Here is a drainage map of the city of Bengaluru sourced from the Central Ground Water Board website. No city sitting on a ridge line should actually get flooded but we have achieved the impossible — of course in parts.
A dotted ridge line divides the city between the Vrishabhavathy-Arkavathy-Cauvery basin and the Dakshina Pinakini, from the North to the South. There is a huge difference between these two in the slope, the hydro-geology, the soil, the rainfall, the built up area etc.
The drainage patterns – the rajkaluves – are interesting too. They are more dendritic in the Vrishabhavathy-Arkavathy-Cauvery basin and less so in the Dakshina Pinakini basin. Especially the North East of the city has a much flatter terrain and the slope and lake connections move West to East before they eventually join the Dakshina Pinakini and start sloping Southwards.

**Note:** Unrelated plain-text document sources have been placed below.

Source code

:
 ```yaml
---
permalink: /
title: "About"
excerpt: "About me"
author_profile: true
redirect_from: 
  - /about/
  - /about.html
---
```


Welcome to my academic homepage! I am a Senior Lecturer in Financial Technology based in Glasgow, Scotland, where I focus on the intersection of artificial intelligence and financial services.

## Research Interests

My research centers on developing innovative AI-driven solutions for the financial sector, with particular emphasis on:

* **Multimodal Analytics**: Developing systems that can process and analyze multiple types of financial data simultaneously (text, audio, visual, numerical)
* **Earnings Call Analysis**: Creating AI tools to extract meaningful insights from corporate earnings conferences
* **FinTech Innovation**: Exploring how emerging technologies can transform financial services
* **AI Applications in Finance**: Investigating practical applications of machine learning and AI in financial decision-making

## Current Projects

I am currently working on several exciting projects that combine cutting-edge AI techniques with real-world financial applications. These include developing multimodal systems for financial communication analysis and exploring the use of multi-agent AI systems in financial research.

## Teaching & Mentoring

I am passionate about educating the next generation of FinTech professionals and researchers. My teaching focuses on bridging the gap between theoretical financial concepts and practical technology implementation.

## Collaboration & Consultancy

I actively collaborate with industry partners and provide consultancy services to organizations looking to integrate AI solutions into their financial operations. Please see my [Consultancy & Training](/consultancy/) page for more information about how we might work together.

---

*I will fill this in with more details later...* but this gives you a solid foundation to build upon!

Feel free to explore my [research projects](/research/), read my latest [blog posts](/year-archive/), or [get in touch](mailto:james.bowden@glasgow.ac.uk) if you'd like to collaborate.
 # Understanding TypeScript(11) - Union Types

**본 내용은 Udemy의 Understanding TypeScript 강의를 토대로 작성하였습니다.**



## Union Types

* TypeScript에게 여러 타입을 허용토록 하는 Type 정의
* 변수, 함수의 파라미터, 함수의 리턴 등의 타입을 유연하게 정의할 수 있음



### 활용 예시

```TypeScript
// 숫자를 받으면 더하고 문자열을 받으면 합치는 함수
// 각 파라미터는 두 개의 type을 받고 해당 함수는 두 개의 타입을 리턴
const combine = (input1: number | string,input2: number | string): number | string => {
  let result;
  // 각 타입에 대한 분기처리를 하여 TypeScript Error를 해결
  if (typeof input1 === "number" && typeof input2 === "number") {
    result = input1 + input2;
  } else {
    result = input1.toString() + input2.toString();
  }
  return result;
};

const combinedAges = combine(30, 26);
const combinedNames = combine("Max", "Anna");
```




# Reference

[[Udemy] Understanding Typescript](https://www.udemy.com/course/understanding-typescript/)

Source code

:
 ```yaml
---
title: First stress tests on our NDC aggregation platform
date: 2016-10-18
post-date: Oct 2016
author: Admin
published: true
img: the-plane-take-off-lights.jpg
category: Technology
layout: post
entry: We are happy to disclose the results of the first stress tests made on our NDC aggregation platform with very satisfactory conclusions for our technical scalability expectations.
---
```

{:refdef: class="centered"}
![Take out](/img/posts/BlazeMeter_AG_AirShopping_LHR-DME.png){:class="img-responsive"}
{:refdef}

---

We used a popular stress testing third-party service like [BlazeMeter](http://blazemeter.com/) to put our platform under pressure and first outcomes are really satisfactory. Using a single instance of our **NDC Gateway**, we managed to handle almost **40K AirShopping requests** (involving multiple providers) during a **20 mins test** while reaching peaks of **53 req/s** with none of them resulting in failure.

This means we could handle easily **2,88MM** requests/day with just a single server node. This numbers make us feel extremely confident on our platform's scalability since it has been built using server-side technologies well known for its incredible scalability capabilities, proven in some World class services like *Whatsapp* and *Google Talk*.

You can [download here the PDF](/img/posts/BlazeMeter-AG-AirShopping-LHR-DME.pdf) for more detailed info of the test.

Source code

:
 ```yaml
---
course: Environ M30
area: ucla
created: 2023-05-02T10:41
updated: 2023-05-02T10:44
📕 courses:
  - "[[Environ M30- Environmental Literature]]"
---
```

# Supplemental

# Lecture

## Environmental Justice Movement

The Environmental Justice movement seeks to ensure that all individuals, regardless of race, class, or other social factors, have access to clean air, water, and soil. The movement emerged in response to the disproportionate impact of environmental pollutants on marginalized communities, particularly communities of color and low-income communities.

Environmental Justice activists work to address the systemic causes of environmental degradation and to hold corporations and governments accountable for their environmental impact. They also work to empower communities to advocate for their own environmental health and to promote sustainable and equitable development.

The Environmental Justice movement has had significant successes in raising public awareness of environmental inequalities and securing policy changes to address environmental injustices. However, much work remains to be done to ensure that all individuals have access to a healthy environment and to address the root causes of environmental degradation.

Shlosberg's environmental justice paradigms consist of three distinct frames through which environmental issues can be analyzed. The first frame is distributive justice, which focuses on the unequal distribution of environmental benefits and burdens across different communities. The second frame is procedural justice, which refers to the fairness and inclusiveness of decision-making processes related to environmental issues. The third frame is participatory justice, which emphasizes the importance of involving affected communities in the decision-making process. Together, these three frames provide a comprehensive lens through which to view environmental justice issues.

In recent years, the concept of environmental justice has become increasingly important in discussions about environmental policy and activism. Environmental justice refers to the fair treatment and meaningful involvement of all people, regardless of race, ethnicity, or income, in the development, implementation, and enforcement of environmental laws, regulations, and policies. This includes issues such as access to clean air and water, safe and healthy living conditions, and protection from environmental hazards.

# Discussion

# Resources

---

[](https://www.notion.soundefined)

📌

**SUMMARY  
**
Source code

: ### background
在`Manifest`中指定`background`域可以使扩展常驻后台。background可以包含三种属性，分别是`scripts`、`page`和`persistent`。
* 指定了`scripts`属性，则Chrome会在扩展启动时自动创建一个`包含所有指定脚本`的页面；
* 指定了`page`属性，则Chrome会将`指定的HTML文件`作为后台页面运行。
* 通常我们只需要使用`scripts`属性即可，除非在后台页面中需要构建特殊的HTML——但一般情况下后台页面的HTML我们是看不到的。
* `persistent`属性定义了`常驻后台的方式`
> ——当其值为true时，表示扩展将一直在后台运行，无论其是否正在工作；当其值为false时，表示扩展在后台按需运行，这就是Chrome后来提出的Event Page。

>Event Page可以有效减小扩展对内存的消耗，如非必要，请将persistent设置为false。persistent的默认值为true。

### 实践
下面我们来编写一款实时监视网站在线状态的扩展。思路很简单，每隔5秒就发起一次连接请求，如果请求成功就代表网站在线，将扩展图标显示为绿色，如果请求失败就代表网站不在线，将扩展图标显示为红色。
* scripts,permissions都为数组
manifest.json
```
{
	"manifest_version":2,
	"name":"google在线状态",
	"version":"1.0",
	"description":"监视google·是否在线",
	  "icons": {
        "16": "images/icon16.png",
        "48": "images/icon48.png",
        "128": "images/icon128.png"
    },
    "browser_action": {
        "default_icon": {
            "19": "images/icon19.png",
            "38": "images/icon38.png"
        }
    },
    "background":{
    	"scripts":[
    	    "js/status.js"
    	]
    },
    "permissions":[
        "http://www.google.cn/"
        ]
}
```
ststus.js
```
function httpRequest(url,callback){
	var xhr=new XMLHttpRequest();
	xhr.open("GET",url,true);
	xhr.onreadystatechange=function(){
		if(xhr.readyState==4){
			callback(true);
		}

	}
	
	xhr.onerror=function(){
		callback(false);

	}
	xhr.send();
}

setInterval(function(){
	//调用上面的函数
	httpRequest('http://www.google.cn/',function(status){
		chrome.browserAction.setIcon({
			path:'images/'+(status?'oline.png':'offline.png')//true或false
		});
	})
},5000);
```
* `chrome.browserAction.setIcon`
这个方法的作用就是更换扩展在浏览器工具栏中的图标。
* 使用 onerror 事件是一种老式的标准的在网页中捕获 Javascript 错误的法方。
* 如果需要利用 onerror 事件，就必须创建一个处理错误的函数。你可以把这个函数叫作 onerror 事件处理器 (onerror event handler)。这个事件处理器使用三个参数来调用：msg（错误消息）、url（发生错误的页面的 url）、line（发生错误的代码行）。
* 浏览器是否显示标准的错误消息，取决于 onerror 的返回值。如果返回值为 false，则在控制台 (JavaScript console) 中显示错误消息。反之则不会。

In the Western part of the city the slopes and hence the naalas – raj kaluves are more pronounced. During rains, water flows down streams more in the Cauvery basin while it gets collected and causes flooding more in the Dakshina Pinakini area.
The hydrogeology and hence the capacity of the aquifers to absorb water too is different in the two river basins. Groundwater is more abundantly available and the weathered zone hence recharge is better in the Cauvery basin than the Dakshina Pinakini basin. De-silted tanks should have better recharge in the Cauvery basin, while those in the Dakshina Pinakini will hold water longer and better.
Rainfall patterns too are incredibly localised as the tracking by the Karnataka State Natural Disaster Management Cell (KSNDMC) is showing us daily. Rain is more in the South and West of the city than the North and the East of the city, making the South and West more flood-prone than the North and the East.
Thus, in reality there are many Bengalurus for rainfall. The IMD centre in the heart of the city has recorded 1655.70 mm of rainfall. The rain gauge on our office in a suburb to the North of Bengaluru in Vidyaranyapura has recorded only 1002.80 mm a staggering 65% variation.
When we map out the flood affected areas with the various typology it will be helpful and useful. Underpasses getting flooded, neighbourhoods getting flooded, streams overflowing , lakes overflowing are all different typologies.
Let’s look at the example of how construction activities change the landscape and drainage patterns.
When a site is built up (assuming a flat site and normal rainfall in Bengaluru), a small one such as a 600 sq ft site, the hydrology of the site changes dramatically. From a run-off of 10 % it goes to 95 % or even 100 %. The big loser is soil moisture and evapotranspiration which, as expected, drops dramatically in an urbanised area.
How do we reverse this? If every plot is made responsible for the stormwater that it generates i.e. by holding to or recharging into a well every drop of rain that falls on the site, it will prevent flooding.
However, this depends on the ability of the aquifer to hold and transmit water. Sometimes the recharge rate can be low, sometimes transmissivity can be low, sometimes the weathered zone may be very small.
Thus when each micro-watershed is understood separately and jointly with the river basin, flood prevention will be better and systematically done. It is time we put up a citizens effort to understand and manage floods and we do it with the KSNDMC.